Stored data
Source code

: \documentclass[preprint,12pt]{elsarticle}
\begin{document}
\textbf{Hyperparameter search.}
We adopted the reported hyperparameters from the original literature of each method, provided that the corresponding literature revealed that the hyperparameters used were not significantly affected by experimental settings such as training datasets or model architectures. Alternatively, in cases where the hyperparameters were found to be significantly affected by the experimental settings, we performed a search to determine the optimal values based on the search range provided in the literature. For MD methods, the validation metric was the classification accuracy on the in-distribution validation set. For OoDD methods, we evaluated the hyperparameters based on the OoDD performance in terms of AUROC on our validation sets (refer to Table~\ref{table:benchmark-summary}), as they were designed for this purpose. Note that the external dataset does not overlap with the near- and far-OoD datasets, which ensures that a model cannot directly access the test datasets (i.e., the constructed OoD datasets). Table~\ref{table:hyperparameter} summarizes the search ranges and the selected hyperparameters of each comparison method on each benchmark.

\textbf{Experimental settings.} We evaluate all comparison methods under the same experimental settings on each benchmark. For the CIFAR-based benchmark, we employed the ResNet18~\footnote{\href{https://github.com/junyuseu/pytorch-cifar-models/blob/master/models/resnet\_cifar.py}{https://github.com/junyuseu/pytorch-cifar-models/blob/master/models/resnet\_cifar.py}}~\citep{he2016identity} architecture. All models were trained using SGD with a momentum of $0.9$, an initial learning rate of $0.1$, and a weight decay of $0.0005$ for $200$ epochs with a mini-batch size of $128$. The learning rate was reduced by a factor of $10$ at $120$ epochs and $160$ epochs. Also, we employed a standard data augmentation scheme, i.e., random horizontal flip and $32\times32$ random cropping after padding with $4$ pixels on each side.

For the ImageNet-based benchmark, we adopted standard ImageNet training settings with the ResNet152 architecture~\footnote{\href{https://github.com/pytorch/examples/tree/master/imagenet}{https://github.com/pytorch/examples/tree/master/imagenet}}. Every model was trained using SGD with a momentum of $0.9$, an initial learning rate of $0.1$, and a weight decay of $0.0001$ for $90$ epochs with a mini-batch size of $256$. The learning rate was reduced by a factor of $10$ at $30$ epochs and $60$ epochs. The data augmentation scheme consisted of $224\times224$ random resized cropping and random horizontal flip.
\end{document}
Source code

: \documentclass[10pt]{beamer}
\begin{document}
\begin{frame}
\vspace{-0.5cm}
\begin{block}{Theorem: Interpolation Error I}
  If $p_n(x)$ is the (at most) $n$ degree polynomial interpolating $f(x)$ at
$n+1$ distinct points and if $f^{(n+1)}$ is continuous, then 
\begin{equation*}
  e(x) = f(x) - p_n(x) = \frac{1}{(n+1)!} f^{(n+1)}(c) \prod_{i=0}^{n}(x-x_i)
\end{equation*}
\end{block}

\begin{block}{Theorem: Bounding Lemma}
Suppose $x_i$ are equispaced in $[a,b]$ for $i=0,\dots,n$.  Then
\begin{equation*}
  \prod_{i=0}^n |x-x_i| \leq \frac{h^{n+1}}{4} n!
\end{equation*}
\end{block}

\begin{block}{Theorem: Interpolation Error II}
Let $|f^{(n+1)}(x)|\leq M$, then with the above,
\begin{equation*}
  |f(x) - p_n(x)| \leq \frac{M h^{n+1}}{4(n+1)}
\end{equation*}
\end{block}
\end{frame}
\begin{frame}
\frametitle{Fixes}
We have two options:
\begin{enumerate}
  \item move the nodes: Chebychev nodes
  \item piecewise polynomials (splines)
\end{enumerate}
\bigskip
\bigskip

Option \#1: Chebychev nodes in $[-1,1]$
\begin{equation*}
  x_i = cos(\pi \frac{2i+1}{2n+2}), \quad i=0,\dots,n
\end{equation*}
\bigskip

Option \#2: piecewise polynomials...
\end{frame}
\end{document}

→ **EXERCISE OBJECTIVE**
Note each line above that holds "search", then copy all of them.

→ **RESULT**
\textbf{Hyperparameter search.}
We adopted the reported hyperparameters from the original literature of each method, provided that the corresponding literature revealed that the hyperparameters used were not significantly affected by experimental settings such as training datasets or model architectures. Alternatively, in cases where the hyperparameters were found to be significantly affected by the experimental settings, we performed a search to determine the optimal values based on the search range provided in the literature. For MD methods, the validation metric was the classification accuracy on the in-distribution validation set. For OoDD methods, we evaluated the hyperparameters based on the OoDD performance in terms of AUROC on our validation sets (refer to Table~\ref{table:benchmark-summary}), as they were designed for this purpose. Note that the external dataset does not overlap with the near- and far-OoD datasets, which ensures that a model cannot directly access the test datasets (i.e., the constructed OoD datasets). Table~\ref{table:hyperparameter} summarizes the search ranges and the selected hyperparameters of each comparison method on each benchmark.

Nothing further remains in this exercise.